Quels carburants maritimes demain : à quel coût et quelle réglementation ?

Table ronde aux Assises de la Mer

« Quarante mille navires dans le monde affichent une capacité de plus de 3000 UMS, d’une moyenne d’âge de quinze ans : cette flotte, d’ici dix ans, doit changer. » Jean-Emmanuel Sauvée, Président d’Armateurs de France, s’interroge quant au défi que représente la décarbonation du transport maritime.

Le 9 novembre, une table ronde aux Assises de la Mer était consacrée aux futurs carburants qu’adoptera la flotte commerciale mondiale au fur et à mesure de sa décarbonation. Une transition déjà lancée de fait : voici déjà cinq ans que la convention MARPOL pose des limites sur les émissions d’oxyde de soufre et d’azote par les navires marchands. Mais cette transition s’attaque maintenant au dioxyde de carbone lui-même. « Concernant la décarbonation, la réglementation va entrer en vigueur au 1er janvier 2023 : là on arrive sur tous les fameux indices que les armateurs connaissent maintenant par cœur, les EEXI et C2I qui seront mis en place » décrit Christophe Chauvière, Directeur Maritime du Bureau Veritas. « Dès le 1er janvier 2023, il y aura des conséquence concrètes pour les navires qui auraient un mauvais indice. »

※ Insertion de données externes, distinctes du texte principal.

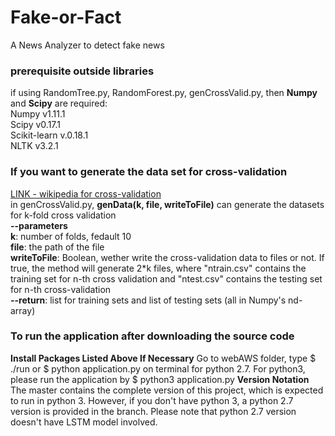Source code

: # Fake-or-Fact
A News Analyzer to detect fake news  
  
### prerequisite outside libraries  
if using RandomTree.py, RandomForest.py, genCrossValid.py, then <b>Numpy</b> and <b>Scipy</b> are required:  
Numpy v1.11.1  
Scipy v0.17.1  
Scikit-learn v.0.18.1  
NLTK v3.2.1  

  
### If you want to generate the data set for cross-validation  
[LINK - wikipedia for cross-validation](https://en.wikipedia.org/wiki/Cross-validation_(statistics))  
in genCrossValid.py, <b>genData(k, file, writeToFile)</b> can generate the datasets for k-fold cross validation  
<b>--parameters</b>  
<b>k</b>: number of folds, fedault 10  
<b>file</b>: the path of the file  
<b>writeToFile</b>: Boolean, wether write the cross-validation data to files or not. If true, the method will generate 2*k files, where "ntrain.csv" contains the training set for n-th cross validation and "ntest.csv" contains the testing set for n-th cross-validation  
<b>--return</b>: list for training sets and list of testing sets (all in Numpy's nd-array)

### To run the application after downloading the source code
<b>Install Packages Listed Above If Necessary</b>
Go to webAWS folder, type $ ./run or $ python application.py on terminal for python 2.7. For python3, please run the application by $ python3 application.py
<b>Version Notation</b> The master contains the complete version of this project, which is expected to run in python 3. However, if you don't have python 3, a python 2.7 version is provided in the branch. Please note that python 2.7 version doesn't have LSTM model involved.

Et l’Union Européenne a scellé une volonté d’aller plus loin. « Nous visons -6 % d’émissions carbone au 1er janvier 2030, donc on n’est pas non plus sur des choses abracadabrantes qui vont complètement coincer armateurs et constructeurs » décrit pour les émissions de dioxyde de carbone Pierre Karleskind, député européen. « Cela va augmenter progressivement, pour obtenir -80 % au 1er janvier 2050. » Cette réglementation ambitieuse s’inscrit dans une démarche générale de l’UE : « tous secteurs confondus, l’UE a hissé un objectif de réduction de 63 % des émissions de gaz à effet de serre d’ici à 2030. »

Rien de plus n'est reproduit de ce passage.